#### Required action:
Return the following from the records below: each line, word for word, starting with the line that contains "experiences generated by performing actions." and going on through the line that contains "total reward an", with nothing outside that range.

--- Dataset records ---

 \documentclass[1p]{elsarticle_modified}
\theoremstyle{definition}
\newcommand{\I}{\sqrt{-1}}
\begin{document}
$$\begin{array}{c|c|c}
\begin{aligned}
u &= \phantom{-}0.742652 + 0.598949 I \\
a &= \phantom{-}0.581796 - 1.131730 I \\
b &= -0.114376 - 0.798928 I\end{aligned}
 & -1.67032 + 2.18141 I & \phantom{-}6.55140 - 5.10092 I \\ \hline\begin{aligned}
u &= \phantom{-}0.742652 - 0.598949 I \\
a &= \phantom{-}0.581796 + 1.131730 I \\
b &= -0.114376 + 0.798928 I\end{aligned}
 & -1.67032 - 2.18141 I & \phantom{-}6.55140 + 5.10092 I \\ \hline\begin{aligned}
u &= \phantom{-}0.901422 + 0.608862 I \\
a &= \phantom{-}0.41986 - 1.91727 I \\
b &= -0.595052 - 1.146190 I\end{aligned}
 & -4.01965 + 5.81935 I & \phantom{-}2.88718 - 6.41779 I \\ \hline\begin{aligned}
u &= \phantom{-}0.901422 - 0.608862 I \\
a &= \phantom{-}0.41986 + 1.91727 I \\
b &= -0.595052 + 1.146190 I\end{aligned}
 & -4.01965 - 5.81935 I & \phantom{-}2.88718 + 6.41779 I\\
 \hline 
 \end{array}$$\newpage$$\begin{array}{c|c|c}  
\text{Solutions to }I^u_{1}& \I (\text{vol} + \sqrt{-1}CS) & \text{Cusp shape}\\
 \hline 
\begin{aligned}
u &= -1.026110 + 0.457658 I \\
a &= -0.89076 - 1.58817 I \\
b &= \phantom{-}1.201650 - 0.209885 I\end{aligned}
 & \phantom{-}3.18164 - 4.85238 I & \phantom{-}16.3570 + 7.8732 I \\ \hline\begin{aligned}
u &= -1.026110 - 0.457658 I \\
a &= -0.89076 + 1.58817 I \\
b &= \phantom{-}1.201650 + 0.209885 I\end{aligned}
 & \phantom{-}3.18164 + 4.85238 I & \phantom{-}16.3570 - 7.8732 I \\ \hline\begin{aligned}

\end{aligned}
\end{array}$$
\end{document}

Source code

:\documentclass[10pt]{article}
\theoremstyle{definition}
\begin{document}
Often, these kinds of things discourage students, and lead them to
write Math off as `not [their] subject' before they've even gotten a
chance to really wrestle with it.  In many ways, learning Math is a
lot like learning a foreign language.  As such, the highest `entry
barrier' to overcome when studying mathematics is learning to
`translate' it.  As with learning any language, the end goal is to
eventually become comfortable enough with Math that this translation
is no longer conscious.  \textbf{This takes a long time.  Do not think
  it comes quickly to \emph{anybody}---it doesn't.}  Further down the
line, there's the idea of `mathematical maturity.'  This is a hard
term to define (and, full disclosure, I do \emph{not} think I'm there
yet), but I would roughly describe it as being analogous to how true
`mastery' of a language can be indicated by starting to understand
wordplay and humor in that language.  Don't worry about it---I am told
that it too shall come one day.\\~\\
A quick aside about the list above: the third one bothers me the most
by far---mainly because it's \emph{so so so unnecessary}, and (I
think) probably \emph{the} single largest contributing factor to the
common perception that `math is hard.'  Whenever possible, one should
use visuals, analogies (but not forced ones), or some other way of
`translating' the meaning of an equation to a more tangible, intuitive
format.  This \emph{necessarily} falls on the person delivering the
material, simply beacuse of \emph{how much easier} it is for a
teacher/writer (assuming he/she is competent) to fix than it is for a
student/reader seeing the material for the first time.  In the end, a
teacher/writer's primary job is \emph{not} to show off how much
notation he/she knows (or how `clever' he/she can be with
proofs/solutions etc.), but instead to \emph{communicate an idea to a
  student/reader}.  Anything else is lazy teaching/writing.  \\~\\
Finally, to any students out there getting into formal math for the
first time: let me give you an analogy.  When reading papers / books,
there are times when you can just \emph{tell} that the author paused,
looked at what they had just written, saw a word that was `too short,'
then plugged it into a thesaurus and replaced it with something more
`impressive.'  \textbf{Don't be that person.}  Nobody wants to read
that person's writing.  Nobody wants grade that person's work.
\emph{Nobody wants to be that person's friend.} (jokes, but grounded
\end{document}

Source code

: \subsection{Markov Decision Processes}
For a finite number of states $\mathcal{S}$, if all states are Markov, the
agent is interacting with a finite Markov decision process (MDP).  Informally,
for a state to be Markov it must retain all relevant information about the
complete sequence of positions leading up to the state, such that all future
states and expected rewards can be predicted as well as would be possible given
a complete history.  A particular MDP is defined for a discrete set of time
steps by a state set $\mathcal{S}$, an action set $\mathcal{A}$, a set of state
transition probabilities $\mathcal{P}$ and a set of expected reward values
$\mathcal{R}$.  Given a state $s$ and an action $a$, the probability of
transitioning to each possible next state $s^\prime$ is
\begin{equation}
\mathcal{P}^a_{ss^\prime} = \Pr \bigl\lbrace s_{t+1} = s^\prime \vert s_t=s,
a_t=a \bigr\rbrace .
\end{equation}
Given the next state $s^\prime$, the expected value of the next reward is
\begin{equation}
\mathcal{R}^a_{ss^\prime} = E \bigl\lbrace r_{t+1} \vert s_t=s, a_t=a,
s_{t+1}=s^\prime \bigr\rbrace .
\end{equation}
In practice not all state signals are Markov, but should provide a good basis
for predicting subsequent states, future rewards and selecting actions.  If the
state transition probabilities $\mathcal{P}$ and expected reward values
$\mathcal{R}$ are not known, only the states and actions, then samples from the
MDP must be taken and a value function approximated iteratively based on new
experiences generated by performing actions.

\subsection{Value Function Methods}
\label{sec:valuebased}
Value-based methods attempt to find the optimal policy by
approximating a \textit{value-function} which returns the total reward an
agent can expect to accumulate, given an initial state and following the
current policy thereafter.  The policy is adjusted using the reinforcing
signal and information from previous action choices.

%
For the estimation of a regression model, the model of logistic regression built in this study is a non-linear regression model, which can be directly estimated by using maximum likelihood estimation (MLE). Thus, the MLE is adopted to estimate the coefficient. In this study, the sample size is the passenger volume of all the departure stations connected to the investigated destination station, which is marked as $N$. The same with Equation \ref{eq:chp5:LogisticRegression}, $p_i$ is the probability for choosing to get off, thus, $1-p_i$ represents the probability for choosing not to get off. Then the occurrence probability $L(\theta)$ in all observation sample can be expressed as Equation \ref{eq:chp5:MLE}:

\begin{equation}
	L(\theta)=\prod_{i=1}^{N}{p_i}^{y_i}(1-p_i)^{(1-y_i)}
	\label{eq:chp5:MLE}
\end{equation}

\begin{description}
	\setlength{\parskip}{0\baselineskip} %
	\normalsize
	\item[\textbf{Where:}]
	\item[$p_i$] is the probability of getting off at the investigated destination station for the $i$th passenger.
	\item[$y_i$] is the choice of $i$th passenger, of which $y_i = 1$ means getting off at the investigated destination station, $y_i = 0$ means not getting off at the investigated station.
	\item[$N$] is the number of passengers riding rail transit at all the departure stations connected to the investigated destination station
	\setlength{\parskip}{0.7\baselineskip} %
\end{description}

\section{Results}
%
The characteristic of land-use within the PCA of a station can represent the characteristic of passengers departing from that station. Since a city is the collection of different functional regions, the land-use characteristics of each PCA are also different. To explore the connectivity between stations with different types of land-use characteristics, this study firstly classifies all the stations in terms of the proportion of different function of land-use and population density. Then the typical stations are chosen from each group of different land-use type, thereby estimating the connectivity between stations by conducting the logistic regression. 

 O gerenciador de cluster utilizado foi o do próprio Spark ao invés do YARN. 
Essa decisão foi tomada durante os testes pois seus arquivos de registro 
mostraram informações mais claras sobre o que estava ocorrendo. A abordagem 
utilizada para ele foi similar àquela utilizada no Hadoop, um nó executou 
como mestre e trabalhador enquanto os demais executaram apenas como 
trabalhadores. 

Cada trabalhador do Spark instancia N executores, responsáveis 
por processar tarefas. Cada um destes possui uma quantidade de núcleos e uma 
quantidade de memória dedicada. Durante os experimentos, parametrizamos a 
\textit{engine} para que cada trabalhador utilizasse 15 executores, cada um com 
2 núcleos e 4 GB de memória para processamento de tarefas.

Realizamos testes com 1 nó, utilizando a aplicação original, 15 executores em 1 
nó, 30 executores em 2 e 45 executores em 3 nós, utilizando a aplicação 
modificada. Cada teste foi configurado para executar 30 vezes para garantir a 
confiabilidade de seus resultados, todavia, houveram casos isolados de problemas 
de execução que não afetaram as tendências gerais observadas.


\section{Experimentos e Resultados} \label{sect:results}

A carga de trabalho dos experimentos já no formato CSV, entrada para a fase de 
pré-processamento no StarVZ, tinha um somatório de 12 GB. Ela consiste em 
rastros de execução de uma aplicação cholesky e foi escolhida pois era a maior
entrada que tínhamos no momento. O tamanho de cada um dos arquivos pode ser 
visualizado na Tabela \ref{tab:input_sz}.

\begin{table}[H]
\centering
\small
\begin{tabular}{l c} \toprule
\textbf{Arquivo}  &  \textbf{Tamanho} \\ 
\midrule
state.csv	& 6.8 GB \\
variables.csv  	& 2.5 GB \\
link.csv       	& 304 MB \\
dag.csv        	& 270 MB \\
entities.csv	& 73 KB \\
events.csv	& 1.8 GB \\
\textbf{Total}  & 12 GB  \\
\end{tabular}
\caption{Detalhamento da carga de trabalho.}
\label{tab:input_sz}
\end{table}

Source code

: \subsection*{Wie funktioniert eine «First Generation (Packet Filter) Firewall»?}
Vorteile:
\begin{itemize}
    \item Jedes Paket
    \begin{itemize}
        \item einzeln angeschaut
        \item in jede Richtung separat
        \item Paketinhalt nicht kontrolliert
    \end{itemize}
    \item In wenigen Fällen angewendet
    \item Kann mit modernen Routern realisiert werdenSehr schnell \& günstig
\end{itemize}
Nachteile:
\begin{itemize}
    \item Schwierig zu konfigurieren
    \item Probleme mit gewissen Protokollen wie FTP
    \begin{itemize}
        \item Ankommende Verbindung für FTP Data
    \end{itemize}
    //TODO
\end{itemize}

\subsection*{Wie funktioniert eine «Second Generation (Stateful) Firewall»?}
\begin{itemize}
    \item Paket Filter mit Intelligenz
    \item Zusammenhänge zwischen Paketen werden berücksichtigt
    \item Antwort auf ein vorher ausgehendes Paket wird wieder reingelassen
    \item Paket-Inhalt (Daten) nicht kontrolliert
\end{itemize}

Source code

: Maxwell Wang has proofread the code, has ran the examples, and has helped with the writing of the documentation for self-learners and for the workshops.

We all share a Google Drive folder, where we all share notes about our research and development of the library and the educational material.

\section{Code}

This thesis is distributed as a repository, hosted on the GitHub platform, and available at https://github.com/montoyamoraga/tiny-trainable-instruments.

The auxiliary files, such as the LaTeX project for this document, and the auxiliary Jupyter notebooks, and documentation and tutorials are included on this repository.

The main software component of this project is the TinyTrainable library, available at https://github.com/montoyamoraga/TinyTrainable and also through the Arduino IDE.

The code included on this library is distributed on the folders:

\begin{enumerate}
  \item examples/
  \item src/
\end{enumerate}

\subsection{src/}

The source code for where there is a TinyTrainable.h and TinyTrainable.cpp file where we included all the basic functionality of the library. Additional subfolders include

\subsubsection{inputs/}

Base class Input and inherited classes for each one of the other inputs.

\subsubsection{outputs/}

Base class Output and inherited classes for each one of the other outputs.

---

#### Result for this exercise:
experiences generated by performing actions.

\subsection{Value Function Methods}
\label{sec:valuebased}
Value-based methods attempt to find the optimal policy by
approximating a \textit{value-function} which returns the total reward an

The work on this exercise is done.